Aksoy sprüht nicht gerade vor Lauffreude. Sein Einsatzgebiet erstreckt sich fünf Meter links und fünf Meter rechts einer imaginären Linie zwischen dem Elfmeterpunkt und dem Mittelkreis. Dort lauert Aksoy auf die Bälle. Manchmal steht er minutenlang da und stemmt die Hände in die Hüfte. Meistens bedienen ihn die kreativen Demirelli oder Naki Dilli mit gefühlvollen Hebern hinter die Abwehrkette. Aksoy setzt sich mit ein, zwei Schritten von seinem Gegenspieler ab und vollendet in der Regel mit links oder rechts flach in die jeweils lange Ecke. So ähnlich fällt am Sonntag das 3:0 kurz vor der Halbzeit. Es läuft für Bützfleth.

Dennoch gibt es in der Pause von Trainer Osman Ersoy mahnende Worte. Seine Spieler „sabbeln“ ihm zu viel. Immer wieder liefern sie sich in der ersten Halbzeit Wortgefechte mit den Gästen aus Heinbockel und mit dem jungen Schiedsrichter, der sich teilweise hitzigen Debatten und Duellen stellen muss. Die ein oder andere Entscheidung geht in die Hose, aber der Unparteiische ist wirklich nicht zu beneiden. Nach der Pause gehen die Scharmützel weiter. Es wird geschubst und manchmal nachgetreten. Demirelli fliegt mit Rot vom Platz. Aber das ist nur eine Randnotiz. „Das geht ja zu wie auf einem türkischen Basar. Versucht ihr hier, Wassermelonen zu verkaufen?“, fragt Osman Ersoy in der Kabine seine Jungs und entlässt sie nach der Verschnaufpause in den zweiten Durchgang.

Mund halten, Ball laufen lassen!“

Die Marschroute: „Mund halten, Ball laufen lassen!“ Und weil sich Bützfleth nach dem Wechsel zunächst auf das Fußballspielen konzentriert, klappt das prima. Zwei Minuten nach Wiederanpfiff macht Aksoy jeden Anflug einer möglichen Heinbockeler Aufholjagd mit seinem Tor zum 4:0 nach Vorlage von Ramazan Kapci zunichte. Osman Ersoy gibt zu, dass das Spiel seiner Mannschaft rein auf Süleyman Aksoy abgestimmt ist. „Die Jungs suchen immer ihn, weil er die Dinger sicher reinmacht“, sagt der Coach. Aksoy schieße so, dass der Torwart keine Chance habe.

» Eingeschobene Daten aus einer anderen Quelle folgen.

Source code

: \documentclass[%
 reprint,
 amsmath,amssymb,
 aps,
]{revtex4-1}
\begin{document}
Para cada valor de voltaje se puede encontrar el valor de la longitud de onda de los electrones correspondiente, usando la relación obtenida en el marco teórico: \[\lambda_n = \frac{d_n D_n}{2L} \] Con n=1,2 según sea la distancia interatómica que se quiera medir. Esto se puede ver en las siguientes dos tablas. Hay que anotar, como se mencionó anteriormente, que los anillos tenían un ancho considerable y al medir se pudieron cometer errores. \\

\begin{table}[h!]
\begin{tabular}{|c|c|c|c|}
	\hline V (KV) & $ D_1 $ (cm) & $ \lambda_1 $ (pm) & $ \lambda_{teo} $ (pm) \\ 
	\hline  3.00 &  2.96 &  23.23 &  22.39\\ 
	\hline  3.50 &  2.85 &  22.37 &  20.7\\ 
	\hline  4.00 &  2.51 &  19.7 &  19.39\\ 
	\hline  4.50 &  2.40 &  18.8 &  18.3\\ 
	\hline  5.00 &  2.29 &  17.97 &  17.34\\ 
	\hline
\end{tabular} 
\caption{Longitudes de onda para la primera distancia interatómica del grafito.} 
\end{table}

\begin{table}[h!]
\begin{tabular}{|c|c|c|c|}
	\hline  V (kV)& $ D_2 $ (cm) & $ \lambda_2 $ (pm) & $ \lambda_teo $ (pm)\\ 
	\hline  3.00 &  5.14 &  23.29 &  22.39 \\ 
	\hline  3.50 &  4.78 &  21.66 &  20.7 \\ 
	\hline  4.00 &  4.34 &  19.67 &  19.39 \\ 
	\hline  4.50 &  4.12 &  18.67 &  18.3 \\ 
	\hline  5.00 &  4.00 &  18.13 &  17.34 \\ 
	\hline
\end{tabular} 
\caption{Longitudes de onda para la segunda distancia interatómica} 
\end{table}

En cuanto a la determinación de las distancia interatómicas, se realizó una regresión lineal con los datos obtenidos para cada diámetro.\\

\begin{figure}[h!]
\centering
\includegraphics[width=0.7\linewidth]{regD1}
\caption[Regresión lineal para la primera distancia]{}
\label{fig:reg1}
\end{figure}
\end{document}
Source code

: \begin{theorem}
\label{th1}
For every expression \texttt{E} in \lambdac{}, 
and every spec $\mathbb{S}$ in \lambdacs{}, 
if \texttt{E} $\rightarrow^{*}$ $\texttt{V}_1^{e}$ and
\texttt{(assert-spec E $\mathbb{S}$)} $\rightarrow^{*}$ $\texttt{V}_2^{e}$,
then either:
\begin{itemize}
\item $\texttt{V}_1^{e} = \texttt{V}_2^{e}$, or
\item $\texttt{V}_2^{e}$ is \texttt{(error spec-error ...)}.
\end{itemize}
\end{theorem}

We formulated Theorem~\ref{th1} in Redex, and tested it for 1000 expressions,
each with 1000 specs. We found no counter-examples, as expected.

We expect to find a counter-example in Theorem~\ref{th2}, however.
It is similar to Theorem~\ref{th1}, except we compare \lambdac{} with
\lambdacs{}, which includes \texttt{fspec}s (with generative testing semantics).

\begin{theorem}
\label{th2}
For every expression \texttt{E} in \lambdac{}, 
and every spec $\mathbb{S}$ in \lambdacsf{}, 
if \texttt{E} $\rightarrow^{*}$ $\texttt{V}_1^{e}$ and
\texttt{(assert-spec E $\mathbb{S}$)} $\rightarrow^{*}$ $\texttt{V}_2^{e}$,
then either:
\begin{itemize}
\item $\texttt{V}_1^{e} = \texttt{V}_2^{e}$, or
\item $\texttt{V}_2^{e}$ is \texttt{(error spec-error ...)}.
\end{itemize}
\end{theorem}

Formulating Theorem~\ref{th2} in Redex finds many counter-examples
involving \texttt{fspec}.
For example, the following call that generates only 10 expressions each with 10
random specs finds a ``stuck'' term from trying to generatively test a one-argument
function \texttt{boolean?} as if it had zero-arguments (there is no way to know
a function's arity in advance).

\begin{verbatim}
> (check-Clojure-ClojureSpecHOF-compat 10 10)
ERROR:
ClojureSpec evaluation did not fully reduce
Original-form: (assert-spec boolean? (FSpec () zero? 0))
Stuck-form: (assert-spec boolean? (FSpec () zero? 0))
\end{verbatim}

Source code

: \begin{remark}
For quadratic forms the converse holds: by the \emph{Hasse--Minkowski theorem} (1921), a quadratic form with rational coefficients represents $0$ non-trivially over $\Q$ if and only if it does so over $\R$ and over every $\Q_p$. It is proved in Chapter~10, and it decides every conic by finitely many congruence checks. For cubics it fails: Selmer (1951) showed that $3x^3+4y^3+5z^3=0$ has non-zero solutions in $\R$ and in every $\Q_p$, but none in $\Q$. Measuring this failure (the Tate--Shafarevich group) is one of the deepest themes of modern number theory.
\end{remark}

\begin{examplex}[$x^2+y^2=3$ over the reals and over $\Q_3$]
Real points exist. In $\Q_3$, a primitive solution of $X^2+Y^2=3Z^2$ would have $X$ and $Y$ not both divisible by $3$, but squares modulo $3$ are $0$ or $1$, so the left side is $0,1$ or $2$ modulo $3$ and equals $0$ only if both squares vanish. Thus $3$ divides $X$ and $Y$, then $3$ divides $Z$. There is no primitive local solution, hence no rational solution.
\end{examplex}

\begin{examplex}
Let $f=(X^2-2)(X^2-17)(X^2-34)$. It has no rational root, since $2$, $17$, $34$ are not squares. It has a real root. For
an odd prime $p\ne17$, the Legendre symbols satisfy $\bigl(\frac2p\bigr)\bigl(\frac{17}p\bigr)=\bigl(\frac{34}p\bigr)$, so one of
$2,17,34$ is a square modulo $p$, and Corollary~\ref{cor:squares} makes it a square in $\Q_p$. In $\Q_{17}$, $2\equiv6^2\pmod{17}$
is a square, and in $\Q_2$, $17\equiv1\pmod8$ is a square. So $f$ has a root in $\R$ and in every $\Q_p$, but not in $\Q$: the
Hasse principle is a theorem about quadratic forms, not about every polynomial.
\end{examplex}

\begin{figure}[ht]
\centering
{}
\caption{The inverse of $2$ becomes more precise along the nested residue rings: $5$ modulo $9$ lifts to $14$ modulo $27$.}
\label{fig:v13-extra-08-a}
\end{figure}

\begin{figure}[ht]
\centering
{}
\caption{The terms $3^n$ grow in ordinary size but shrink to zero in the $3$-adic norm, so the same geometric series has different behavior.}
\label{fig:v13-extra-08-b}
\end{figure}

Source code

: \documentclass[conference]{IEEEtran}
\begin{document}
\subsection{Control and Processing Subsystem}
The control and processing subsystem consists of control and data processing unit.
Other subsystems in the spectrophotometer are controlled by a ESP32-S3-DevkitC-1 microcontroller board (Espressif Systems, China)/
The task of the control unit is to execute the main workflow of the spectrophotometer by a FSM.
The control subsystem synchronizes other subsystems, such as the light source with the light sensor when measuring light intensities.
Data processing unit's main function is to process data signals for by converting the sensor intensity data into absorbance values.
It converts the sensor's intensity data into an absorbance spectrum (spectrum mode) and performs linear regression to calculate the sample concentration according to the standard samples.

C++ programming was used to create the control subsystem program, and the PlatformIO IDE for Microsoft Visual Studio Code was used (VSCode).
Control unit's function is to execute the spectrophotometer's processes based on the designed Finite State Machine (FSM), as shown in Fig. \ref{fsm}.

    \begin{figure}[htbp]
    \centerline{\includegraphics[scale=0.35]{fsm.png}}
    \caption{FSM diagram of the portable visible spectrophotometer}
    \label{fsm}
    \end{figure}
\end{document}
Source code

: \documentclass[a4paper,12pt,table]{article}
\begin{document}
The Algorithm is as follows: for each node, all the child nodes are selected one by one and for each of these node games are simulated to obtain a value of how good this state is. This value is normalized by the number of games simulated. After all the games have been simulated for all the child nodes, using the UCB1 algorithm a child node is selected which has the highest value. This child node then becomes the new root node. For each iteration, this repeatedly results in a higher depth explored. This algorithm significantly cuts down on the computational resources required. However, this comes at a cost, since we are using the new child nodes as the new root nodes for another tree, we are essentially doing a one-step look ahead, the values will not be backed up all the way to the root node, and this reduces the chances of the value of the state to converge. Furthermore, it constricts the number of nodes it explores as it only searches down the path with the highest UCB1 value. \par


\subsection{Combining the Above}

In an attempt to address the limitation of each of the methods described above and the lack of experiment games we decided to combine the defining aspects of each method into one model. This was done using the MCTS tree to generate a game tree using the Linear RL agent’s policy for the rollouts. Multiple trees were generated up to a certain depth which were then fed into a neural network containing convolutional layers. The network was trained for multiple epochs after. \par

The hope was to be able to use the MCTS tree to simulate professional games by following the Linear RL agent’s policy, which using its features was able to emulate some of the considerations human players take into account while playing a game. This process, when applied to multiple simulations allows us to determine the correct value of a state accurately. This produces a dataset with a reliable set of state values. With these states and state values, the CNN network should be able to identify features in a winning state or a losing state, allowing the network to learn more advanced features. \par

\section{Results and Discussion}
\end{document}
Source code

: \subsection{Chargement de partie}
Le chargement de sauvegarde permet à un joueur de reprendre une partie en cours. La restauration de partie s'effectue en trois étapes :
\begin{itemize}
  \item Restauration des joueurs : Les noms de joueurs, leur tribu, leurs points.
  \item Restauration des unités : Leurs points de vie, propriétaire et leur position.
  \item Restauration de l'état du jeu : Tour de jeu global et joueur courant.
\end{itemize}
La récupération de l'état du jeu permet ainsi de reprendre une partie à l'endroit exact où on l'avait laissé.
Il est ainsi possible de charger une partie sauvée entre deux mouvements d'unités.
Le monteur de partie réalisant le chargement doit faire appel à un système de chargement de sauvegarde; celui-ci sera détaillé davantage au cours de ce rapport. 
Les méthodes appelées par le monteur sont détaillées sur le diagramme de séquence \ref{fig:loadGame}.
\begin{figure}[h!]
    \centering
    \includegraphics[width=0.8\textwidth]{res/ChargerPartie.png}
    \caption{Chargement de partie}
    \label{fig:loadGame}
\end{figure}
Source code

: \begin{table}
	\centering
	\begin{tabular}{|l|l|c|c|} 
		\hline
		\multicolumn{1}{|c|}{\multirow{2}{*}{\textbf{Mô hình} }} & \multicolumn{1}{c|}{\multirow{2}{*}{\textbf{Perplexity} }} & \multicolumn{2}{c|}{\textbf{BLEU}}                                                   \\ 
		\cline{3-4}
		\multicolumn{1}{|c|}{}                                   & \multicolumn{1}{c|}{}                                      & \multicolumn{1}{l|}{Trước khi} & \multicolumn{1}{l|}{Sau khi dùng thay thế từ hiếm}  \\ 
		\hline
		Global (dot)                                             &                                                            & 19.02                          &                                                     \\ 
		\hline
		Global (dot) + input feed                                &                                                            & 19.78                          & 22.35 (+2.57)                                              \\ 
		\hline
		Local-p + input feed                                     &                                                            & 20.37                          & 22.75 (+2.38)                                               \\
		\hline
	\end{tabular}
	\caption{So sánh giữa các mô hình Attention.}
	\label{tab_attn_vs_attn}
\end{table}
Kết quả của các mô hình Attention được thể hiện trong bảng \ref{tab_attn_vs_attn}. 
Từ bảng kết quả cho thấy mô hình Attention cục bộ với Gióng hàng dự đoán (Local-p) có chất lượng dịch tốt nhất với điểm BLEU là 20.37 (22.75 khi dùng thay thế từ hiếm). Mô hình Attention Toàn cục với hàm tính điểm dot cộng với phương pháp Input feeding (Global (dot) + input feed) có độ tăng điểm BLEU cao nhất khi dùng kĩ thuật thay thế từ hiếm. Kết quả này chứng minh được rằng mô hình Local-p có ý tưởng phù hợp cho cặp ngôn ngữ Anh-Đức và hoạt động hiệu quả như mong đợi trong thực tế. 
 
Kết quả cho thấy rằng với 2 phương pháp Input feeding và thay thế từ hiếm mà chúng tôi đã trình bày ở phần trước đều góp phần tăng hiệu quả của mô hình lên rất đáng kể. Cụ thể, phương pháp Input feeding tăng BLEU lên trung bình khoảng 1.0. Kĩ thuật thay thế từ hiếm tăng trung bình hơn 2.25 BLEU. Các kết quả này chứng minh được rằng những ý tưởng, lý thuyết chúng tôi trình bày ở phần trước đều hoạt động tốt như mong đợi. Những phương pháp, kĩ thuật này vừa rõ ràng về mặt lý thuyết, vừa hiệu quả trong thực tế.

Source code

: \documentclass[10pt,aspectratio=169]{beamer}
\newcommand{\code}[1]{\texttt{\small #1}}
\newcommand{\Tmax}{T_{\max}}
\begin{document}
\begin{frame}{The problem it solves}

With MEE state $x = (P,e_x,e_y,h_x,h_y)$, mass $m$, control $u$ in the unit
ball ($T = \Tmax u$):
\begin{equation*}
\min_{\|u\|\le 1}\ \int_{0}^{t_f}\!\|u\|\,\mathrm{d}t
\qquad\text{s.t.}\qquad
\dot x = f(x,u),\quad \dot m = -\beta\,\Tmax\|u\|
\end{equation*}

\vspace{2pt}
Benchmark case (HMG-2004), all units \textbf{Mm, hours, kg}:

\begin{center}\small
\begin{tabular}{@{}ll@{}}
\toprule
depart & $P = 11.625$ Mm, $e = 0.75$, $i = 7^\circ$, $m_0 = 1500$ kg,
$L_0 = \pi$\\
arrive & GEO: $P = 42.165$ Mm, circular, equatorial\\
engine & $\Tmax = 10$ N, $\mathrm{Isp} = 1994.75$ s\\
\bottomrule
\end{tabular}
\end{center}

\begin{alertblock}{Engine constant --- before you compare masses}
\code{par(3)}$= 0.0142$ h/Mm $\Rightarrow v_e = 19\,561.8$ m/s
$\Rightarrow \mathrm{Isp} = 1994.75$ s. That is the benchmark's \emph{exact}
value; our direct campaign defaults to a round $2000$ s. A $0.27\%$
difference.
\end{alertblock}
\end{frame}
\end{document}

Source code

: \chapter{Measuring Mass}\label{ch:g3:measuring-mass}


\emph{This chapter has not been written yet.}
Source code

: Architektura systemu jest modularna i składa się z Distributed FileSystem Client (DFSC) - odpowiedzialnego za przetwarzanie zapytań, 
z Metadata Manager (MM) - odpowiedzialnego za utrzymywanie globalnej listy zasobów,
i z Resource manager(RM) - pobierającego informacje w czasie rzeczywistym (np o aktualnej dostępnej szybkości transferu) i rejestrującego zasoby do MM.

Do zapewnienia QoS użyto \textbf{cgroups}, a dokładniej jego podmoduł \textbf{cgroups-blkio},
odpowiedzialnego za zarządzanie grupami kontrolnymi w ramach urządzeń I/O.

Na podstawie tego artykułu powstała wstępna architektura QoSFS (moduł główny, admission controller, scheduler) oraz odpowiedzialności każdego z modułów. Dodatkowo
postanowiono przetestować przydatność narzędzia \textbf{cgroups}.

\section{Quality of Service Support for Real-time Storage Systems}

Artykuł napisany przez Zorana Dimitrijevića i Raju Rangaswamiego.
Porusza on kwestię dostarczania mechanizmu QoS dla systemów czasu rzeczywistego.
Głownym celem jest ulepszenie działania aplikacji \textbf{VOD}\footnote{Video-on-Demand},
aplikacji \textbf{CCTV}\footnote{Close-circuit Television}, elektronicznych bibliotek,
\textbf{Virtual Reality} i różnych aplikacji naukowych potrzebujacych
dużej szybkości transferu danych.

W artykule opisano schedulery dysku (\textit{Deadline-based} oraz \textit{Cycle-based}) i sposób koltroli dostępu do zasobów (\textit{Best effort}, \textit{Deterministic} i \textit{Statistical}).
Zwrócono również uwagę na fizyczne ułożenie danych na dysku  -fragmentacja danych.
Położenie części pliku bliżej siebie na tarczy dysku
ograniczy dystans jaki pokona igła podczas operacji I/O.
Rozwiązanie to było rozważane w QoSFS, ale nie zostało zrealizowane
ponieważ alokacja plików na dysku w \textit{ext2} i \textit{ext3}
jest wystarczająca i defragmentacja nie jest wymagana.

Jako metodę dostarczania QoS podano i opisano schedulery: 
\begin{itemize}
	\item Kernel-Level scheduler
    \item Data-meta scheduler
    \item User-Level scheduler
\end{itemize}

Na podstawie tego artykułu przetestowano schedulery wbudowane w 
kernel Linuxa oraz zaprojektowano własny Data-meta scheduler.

Aksoy gilt dabei nicht als Kind von Traurigkeit. Er kann auch theatralisch und hat Glück, dass ihn der Schiri wegen einer Schwalbe nicht verwarnt. Bei einer Rudelbildung steht der Mittelstürmer nach einer Stunde mittendrin und schiebt die Spieler mit ausgestreckten Armen auseinander. Ein paar Minuten später rammt Aksoy einen Gegner einfach um, bekommt den Freistoß gegen sich und ballert das Spielgerät fast bis ins benachbarte Wohngebiet. Nach einem Frustfoul nimmt ihn Ersoy erstmal runter. Zehn Minuten verschnauft der Torjäger, ehe er zurückkehrt auf den Platz.

Die haben schon eine Bombentruppe“, sagt Maik Bammann und zollt den Bützflethern Respekt. Der Heinbockeler Trainer stellt seine Taktik in der zweiten Halbzeit um und lässt mit zwei Viererketten spielen. Das System habe der SuSV gerade erst eingeführt. Bammann sieht, dass die Spielweise Früchte trägt. Seine Mannschaft kommt gegen Bützfleth durchaus zu Möglichkeiten und markiert die Offensiven der Gastgeber nach der Pause besser.

Süleyman Aksoy schlägt eiskalt zu

Aber in dieser Saison schreibt eben Süleyman Aksoy die besten Geschichten. Der Stürmer, der den Unterschied macht. 20 Minuten lang ist von dem Mann nichts zu sehen. Dann schlägt er wieder eiskalt zu. Aksoy setzt in der 89. Minute den Schlusspunkt zum 5:0, erinnert sich, dass es auf dem Platz gerade in der zweiten Halbzeit nicht besonders freundlich zuging, verleiht seinem Torjubel eine Prise Genugtuung und zeigt deutlich, dass er der Chef und unantastbar ist.